The court reversed, however, based on the judge's err in entering a
$1 million judgment solely in the name of the plaintiff, Meyer. Section
102.29(1) expressly requires that funds be distributed to the
employer or the employer's insurance carrier. Meyer's judgment was
limited to only that amount he was entitled to receive under section
102.29(1). On this record, Meyer was entitled to only one-third of
the $666,000 that remained after deducting the collection costs. The
worker's compensation carrier was entitled to the remaining $444,000 for
the benefits it had paid.
Civil Procedure
Intervention - Wis.
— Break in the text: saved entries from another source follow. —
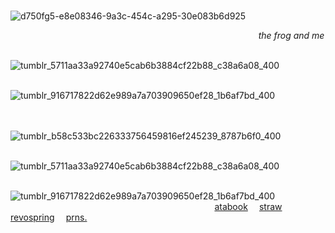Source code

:  ⠀⠀ ⠀⠀⠀ ⠀ ⠀⠀  ⠀⠀ ⠀  ⠀ ⠀ ⠀⠀ ⠀⠀⠀ ⠀ ⠀⠀ ⠀⠀ ⠀⠀ ⠀ ⠀⠀ ⠀ ⠀⠀ ⠀⠀![d750fg5-e8e08346-9a3c-454c-a295-30e083b6d925](https://github.com/user-attachments/assets/9f00e9bb-59a1-40ae-96b7-92ef71c92f75)

  ⠀⠀ ⠀⠀⠀ ⠀ ⠀⠀  ⠀ ⠀  ⠀⠀ ⠀
  ⠀⠀ ⠀⠀⠀ ⠀ ⠀⠀  ⠀⠀ ⠀  ⠀⠀ ⠀ ⠀ ⠀  ⠀  ⠀ *the frog and me*

  ⠀⠀ ⠀⠀⠀ ⠀  ⠀⠀  ⠀⠀ ⠀⠀  ⠀⠀  ⠀⠀ ⠀⠀  ⠀⠀ 
  ⠀ ![tumblr_5711aa33a92740e5cab6b3884cf22b88_c38a6a08_400](https://github.com/user-attachments/assets/f3083254-48c1-4a17-b7d9-af3d8b6642c9)


 ⠀⠀ ⠀⠀⠀  ⠀⠀ ⠀⠀⠀ ⠀ ⠀⠀  ⠀⠀ ⠀  ⠀⠀ ⠀ ⠀⠀![tumblr_916717822d62e989a7a703909650ef28_1b6af7bd_400](https://github.com/user-attachments/assets/8bf27540-4e86-4298-a1f5-c2ad74bed0c8)⠀ ⠀⠀  ⠀⠀ ⠀  ⠀⠀ ⠀ ⠀⠀ ⠀⠀⠀ ⠀ ⠀⠀ ⠀⠀ ⠀⠀ ⠀ ⠀⠀ ⠀ ⠀⠀ ⠀ ⠀⠀ ⠀
 
  ⠀⠀ ⠀⠀⠀ ⠀ ⠀⠀  ⠀⠀ ⠀  ⠀⠀ ⠀ ⠀⠀⠀ ⠀⠀  ⠀ ⠀  ![tumblr_b58c533bc226333756459816ef245239_8787b6f0_400](https://github.com/user-attachments/assets/d22e706d-bd27-4741-96c8-ccedc715040a)
  
  ⠀⠀ ⠀  ⠀⠀ ⠀ ⠀⠀ ⠀  ⠀⠀ ⠀ ⠀ ⠀  ⠀⠀ ⠀  ⠀⠀ ⠀![tumblr_5711aa33a92740e5cab6b3884cf22b88_c38a6a08_400](https://github.com/user-attachments/assets/f3083254-48c1-4a17-b7d9-af3d8b6642c9)

 ⠀⠀ ⠀⠀⠀  ⠀⠀ ⠀⠀⠀ ⠀ ⠀⠀  ⠀⠀ ⠀  ⠀⠀ ⠀ ⠀⠀![tumblr_916717822d62e989a7a703909650ef28_1b6af7bd_400](https://github.com/user-attachments/assets/8bf27540-4e86-4298-a1f5-c2ad74bed0c8)⠀ ⠀⠀  
⠀  ⠀  ⠀  ⠀  ⠀  ⠀  ⠀  ⠀  ⠀  ⠀  ⠀  ⠀  ⠀  ⠀  ⠀  ⠀  ⠀  ⠀  ⠀  ⠀  ⠀  ⠀  ⠀   <a href=https://pannys.atabook.org/>atabook</a> ⠀  <a href=https://pan4asim.straw.page>straw</a>⠀  <a href=https://revospring.net/@frukforever//>revospring</a> ⠀ <a href=https://en.pronouns.page/@ninipan//>prns.</a>
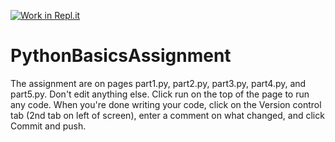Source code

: [![Work in Repl.it](https://classroom.github.com/assets/work-in-replit-14baed9a392b3a25080506f3b7b6d57f295ec2978f6f33ec97e36a161684cbe9.svg)](https://classroom.github.com/online_ide?assignment_repo_id=4528318&assignment_repo_type=AssignmentRepo)
# PythonBasicsAssignment
The assignment are on pages part1.py, part2.py, part3.py, part4.py, and part5.py. Don't edit anything else. Click run on the top of the page to run any code. When you're done writing your code, click on the Version control tab (2nd tab on left of screen), enter a comment on what changed, and click Commit and push.
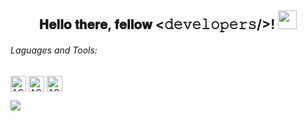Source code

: <div align="center">
<h2> 𝐇𝐞𝐥𝐥𝐨 𝐭𝐡𝐞𝐫𝐞, 𝐟𝐞𝐥𝐥𝐨𝐰 <𝚍𝚎𝚟𝚎𝚕𝚘𝚙𝚎𝚛𝚜/>! <img src="https://github.com/ZelGel/ZelGel/blob/master/gifs/Hi.gif" width="30"></h2>
</div>

###### Laguages and Tools:
<img align="center" alt="ASW" width="25px" src="https://cdn.jsdelivr.net/gh/devicons/devicon@latest/icons/vscode/vscode-original.svg" />  <img align="center" alt="ASW" width="25px" src="https://cdn.jsdelivr.net/gh/devicons/devicon@latest/icons/c/c-original.svg" />  <img align="center" alt="ASW" width="25px" src="https://cdn.jsdelivr.net/gh/devicons/devicon@latest/icons/python/python-original.svg" />

<picture>
  <source
    srcset="https://github-readme-stats.vercel.app/api?username=ZelGel&show_icons=true&theme=radical"
    media="(prefers-color-scheme: dark)"
  />
  <source
    srcset="https://github-readme-stats.vercel.app/api?username=ZelGel&show_icons=true"
    media="(prefers-color-scheme: light), (prefers-color-scheme: no-preference)"
  />
  <img src="https://github-readme-stats.vercel.app/api?username=ZelGel&show_icons=true" />
</picture>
Stat. Section 803.09 - Status of Intervenor
vis-à-vis Other Parties to the Litigation
Kohler Co. v. Sogen
International Fund Inc., 2000 WI App 60 (filed 9 Feb. 2000)
(ordered published 22 March 2000)
In this case the court of appeals considered what it deemed an issue
of first impression in Wisconsin: the status of an intervenor in a civil
action. Section
803.09 of the Wisconsin Statutes provides a mechanism whereby anyone
who claims "an interest relating to the property or transaction ... of
the action" and needs to protect this interest by participating in the
action shall be permitted to intervene in the action. The statute
applies in special proceedings as well as in ordinary civil actions
unless a special procedure statute indicates to the contrary.
In a decision authored by Judge Anderson, the court of appeals
concluded that an intervenor's status after intervention is the same as
all other participants in the proceeding. It summarized this status by
relying upon a federal case that discusses intervention under Fed. R.
Civ. P. 24, which is essentially the same as Wis. Stat. section
803.09. In Schneider v. Dumbarton Developers Inc., 767 F.2d
1007, 1017 (D.C. Cir. 1985), the U.S. Court of Appeals characterized the
status of an intervenor as follows: "When a party intervenes, it becomes
a full participant in the lawsuit and is treated just as if it were an
original party. The intervenor renders itself vulnerable to complete
adjudication by the federal court of the issues in litigation between
the intervenor and the adverse party. It is said to assume the risk that
its position will not prevail and that an order adverse to its interests
will be entered. As we said recently, 'The possibility that the
plaintiff will be able to obtain relief against the
intervenor-defendant' is part of the 'price' paid for intervention."
Criminal Law
Battery by Prisoner - Application to Person in Custody on Probation
Hold
State v.
Fitzgerald, 2000 WI App 55 (filed 9 Feb. 2000) (ordered 22
March 2000)
The defendant was on probation for disorderly conduct. While on
probation, he failed to keep an appointment with his probation agent and
the agent issued an apprehension request directing that he be taken into
custody. After being taken into custody on the apprehension request, the
defendant bit the finger of one of the officers involved, drawing blood.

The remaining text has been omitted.